• Recorded information

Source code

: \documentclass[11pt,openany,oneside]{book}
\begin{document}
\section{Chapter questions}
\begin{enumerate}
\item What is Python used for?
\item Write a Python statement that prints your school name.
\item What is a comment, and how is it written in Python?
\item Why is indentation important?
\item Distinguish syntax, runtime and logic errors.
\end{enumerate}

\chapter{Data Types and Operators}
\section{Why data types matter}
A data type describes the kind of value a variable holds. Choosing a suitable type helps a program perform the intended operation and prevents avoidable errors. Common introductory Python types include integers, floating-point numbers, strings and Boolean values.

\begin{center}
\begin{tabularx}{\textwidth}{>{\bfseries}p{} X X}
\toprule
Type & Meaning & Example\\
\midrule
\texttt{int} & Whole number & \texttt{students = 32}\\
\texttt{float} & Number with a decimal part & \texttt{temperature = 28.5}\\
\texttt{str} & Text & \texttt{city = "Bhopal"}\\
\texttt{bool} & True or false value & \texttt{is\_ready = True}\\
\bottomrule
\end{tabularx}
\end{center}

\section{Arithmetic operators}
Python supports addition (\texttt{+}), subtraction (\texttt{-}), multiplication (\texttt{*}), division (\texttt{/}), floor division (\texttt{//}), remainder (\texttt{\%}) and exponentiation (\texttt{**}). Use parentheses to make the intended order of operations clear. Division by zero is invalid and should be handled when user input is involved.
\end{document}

• Task to complete
Transcribe all entries exactly as they are given.

• Problem solution
Source code

: \documentclass[11pt,openany,oneside]{book}
\begin{document}
\section{Chapter questions}
\begin{enumerate}
\item What is Python used for?
\item Write a Python statement that prints your school name.
\item What is a comment, and how is it written in Python?
\item Why is indentation important?
\item Distinguish syntax, runtime and logic errors.
\end{enumerate}

\chapter{Data Types and Operators}
\section{Why data types matter}
A data type describes the kind of value a variable holds. Choosing a suitable type helps a program perform the intended operation and prevents avoidable errors. Common introductory Python types include integers, floating-point numbers, strings and Boolean values.

\begin{center}
\begin{tabularx}{\textwidth}{>{\bfseries}p{} X X}
\toprule
Type & Meaning & Example\\
\midrule
\texttt{int} & Whole number & \texttt{students = 32}\\
\texttt{float} & Number with a decimal part & \texttt{temperature = 28.5}\\
\texttt{str} & Text & \texttt{city = "Bhopal"}\\
\texttt{bool} & True or false value & \texttt{is\_ready = True}\\
\bottomrule
\end{tabularx}
\end{center}

\section{Arithmetic operators}
Python supports addition (\texttt{+}), subtraction (\texttt{-}), multiplication (\texttt{*}), division (\texttt{/}), floor division (\texttt{//}), remainder (\texttt{\%}) and exponentiation (\texttt{**}). Use parentheses to make the intended order of operations clear. Division by zero is invalid and should be handled when user input is involved.
\end{document}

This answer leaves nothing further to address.